#### Aim of the exercise:
Below are some records: retype them all exactly, but not the pictures.

*** Opening Supplied records ***

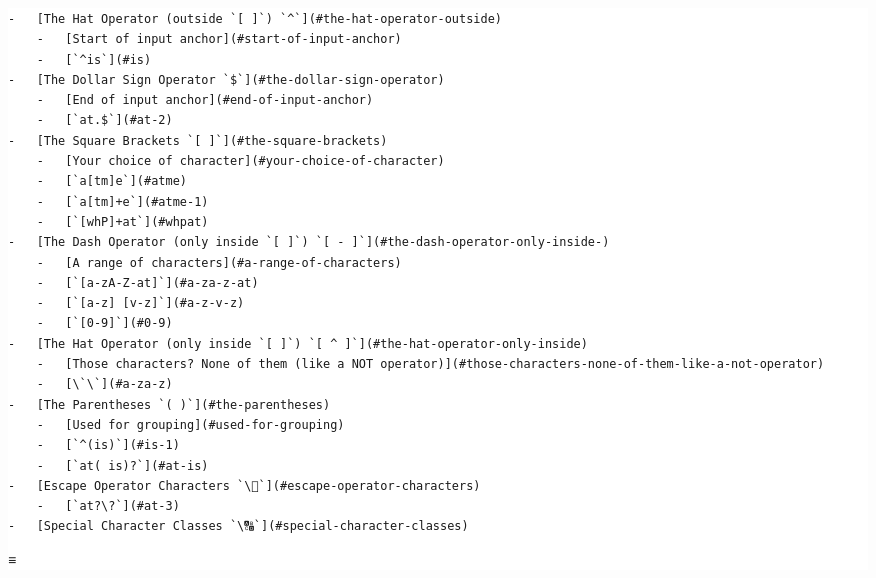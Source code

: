     -   [The Hat Operator (outside `[ ]`) `^`](#the-hat-operator-outside)
        -   [Start of input anchor](#start-of-input-anchor)
        -   [`^is`](#is)
    -   [The Dollar Sign Operator `$`](#the-dollar-sign-operator)
        -   [End of input anchor](#end-of-input-anchor)
        -   [`at.$`](#at-2)
    -   [The Square Brackets `[ ]`](#the-square-brackets)
        -   [Your choice of character](#your-choice-of-character)
        -   [`a[tm]e`](#atme)
        -   [`a[tm]+e`](#atme-1)
        -   [`[whP]+at`](#whpat)
    -   [The Dash Operator (only inside `[ ]`) `[ - ]`](#the-dash-operator-only-inside-)
        -   [A range of characters](#a-range-of-characters)
        -   [`[a-zA-Z-at]`](#a-za-z-at)
        -   [`[a-z] [v-z]`](#a-z-v-z)
        -   [`[0-9]`](#0-9)
    -   [The Hat Operator (only inside `[ ]`) `[ ^ ]`](#the-hat-operator-only-inside)
        -   [Those characters? None of them (like a NOT operator)](#those-characters-none-of-them-like-a-not-operator)
        -   [\`\`](#a-za-z)
    -   [The Parentheses `( )`](#the-parentheses)
        -   [Used for grouping](#used-for-grouping)
        -   [`^(is)`](#is-1)
        -   [`at( is)?`](#at-is)
    -   [Escape Operator Characters `\🔣`](#escape-operator-characters)
        -   [`at?\?`](#at-3)
    -   [Special Character Classes `\🔠`](#special-character-classes)

<span id="sidebar-toc-btn">≡</span>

*** Closing Supplied records ***

#### Solution for this task:
Source code

:     -   [The Hat Operator (outside `[ ]`) `^`](#the-hat-operator-outside)
        -   [Start of input anchor](#start-of-input-anchor)
        -   [`^is`](#is)
    -   [The Dollar Sign Operator `$`](#the-dollar-sign-operator)
        -   [End of input anchor](#end-of-input-anchor)
        -   [`at.$`](#at-2)
    -   [The Square Brackets `[ ]`](#the-square-brackets)
        -   [Your choice of character](#your-choice-of-character)
        -   [`a[tm]e`](#atme)
        -   [`a[tm]+e`](#atme-1)
        -   [`[whP]+at`](#whpat)
    -   [The Dash Operator (only inside `[ ]`) `[ - ]`](#the-dash-operator-only-inside-)
        -   [A range of characters](#a-range-of-characters)
        -   [`[a-zA-Z-at]`](#a-za-z-at)
        -   [`[a-z] [v-z]`](#a-z-v-z)
        -   [`[0-9]`](#0-9)
    -   [The Hat Operator (only inside `[ ]`) `[ ^ ]`](#the-hat-operator-only-inside)
        -   [Those characters? None of them (like a NOT operator)](#those-characters-none-of-them-like-a-not-operator)
        -   [\`\`](#a-za-z)
    -   [The Parentheses `( )`](#the-parentheses)
        -   [Used for grouping](#used-for-grouping)
        -   [`^(is)`](#is-1)
        -   [`at( is)?`](#at-is)
    -   [Escape Operator Characters `\🔣`](#escape-operator-characters)
        -   [`at?\?`](#at-3)
    -   [Special Character Classes `\🔠`](#special-character-classes)

<span id="sidebar-toc-btn">≡</span>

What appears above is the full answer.